My firts all african tank! I set up EVERYTHING today, and it took about 5 hours. I am going to finish filling it tomorrow. There is a johanni and a Hap Moorii in there but there hiding in or behind the caves. pics later


----------



## girth vader (Apr 24, 2006)

can't wait for the pics  good call on the african tank :fish:


----------



## Gourami Swami (Jul 4, 2006)

okay, so I am gonna have to take the Dolphin back due to size issues, but i was thinking on doing 12 fish, 4 pairs of 1 male to 2 females. Should I make it less pairs with more females? anyway, I was thinking...

Johannis
albino zebras
Cobalt zebras
and one more pair that I havent decided. Please since im inexperienced in this feild make sugestions or any advice you have would be great. Since tomorrow im filling it completely i figure i might as well wait and take pics of the finished tank.

Oh, and bluestone should be safe for the aquarium, right?


----------



## girth vader (Apr 24, 2006)

MalawianPro, lohachata are your best resources for that stuff. they know their rift lakes pretty well. they can guide you better then I can . I'm new as well.


----------



## Gourami Swami (Jul 4, 2006)

okay. I got some more info and am fixing my list. Also dropping the albino zebras.
Johannis-1M, 3F
cobalt zebras-1M, 3F
Labidochromis sp. "Mbamba"-1M, 2F
Maybe something else? I like pea****s.suggestions!


----------



## Gourami Swami (Jul 4, 2006)

Okay, I got 2 female johannis and a pair of perlmutts today.


----------



## IloveCichlids (Jul 11, 2005)

I would not put peackocks in that setup as they will get beat up by the Mbuna. The Mbuna are a bit more aggressive than the pea****s. I would go with some Yellow labs or some red zebras. They are easy to fnd and should give you plenty of color. 
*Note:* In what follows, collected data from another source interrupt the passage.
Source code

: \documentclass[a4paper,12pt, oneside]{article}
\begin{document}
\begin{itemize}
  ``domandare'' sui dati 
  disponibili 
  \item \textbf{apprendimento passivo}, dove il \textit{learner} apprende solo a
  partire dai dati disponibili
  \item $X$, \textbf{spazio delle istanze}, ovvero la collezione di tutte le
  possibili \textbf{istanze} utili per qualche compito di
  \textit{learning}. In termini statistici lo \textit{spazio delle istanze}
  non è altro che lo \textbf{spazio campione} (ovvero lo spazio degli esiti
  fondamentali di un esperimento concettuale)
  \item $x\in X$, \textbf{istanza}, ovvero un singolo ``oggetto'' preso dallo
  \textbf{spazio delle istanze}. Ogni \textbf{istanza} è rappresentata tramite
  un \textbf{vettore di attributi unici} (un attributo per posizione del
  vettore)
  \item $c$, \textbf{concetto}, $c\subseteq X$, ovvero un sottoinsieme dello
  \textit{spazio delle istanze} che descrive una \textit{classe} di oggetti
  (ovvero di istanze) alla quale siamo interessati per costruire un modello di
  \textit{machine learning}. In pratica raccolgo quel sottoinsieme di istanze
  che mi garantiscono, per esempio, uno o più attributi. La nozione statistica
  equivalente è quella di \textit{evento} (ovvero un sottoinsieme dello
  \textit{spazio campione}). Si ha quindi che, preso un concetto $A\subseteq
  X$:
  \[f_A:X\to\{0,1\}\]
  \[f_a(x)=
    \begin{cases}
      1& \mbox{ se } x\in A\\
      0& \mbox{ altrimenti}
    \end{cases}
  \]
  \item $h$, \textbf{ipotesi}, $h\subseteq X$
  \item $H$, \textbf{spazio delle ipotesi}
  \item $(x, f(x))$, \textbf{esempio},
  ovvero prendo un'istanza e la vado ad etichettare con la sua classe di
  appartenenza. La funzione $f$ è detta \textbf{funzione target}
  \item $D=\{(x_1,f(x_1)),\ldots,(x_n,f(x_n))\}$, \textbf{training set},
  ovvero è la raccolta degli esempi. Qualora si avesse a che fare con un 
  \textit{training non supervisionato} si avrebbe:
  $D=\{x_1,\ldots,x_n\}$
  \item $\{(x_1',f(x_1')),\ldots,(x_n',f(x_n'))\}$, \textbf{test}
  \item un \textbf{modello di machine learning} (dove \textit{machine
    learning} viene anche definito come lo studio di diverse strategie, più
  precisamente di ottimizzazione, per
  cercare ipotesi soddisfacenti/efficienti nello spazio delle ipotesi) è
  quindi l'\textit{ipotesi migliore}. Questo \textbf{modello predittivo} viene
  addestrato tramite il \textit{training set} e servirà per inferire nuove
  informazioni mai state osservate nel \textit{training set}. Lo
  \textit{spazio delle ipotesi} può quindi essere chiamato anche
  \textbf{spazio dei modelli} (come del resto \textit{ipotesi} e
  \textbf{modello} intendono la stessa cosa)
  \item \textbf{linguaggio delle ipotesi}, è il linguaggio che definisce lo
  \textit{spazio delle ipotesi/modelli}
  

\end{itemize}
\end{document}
You do realize that you are going to have fry comming out of your ears. I had the same thing happen to me when I had Mbuna in my 120 before converting to all haps and peackocks, they were everywhere.


----------



## Gourami Swami (Jul 4, 2006)

yeah i have sources that will pay me for my fry. plus, im sure some will be eaten... or fed to my other fish 

So no peackock? Okay. Im going to another lfs on friday, so I still need suggestions. I kind of like zebras. Yes or no? Anything else?


----------



## Gourami Swami (Jul 4, 2006)

okay, so I went to the LFS which had just gottee in shipments of some rare-ish fish. I picked out a pair of Psuedotropheus sp. "lime" Nkhomo, and a single gold sexfaciatus. I like both and they have added some color to my tank! I also ordered some psuedotropheus socolofi, so ill get a pair of them.


----------



## judya (Jan 23, 2005)

Has that tank cycled yet? You're adding a lot of fish if it hasn't.


----------



## Gourami Swami (Jul 4, 2006)

well of course it's cycled! I wouldnt spend 60 dollars on fish for an uncycled tank!


----------



## judya (Jan 23, 2005)

"I set up EVERYTHING today, and it took about 5 hours. I am going to finish filling it tomorrow."

Just checking - the above didn't make it clear if it was brand new or already going.


----------



## Gourami Swami (Jul 4, 2006)

Alright, Im just about finished. The final stocking is...

3 Johanni
2 Pseudotropheus sp. "lime" nkhomo
2 Labidochromis "perlmutt"
1 gold sexfasciatus (yeah i know, one tang...but hes sooo cute!)
and 2 Psuedotropheus socolofi that im picking up tomorrow.

Ill get pics of the fish tomorrow, but heres some of the setup...

http://www.maj.com/cgi-bin/gallery.cgi?i=685764

http://www.maj.com/cgi-bin/gallery.cgi?i=685771

the water is low and thefish are hiding because I had just set up the rocks. more pics friday, of a finished tank!


----------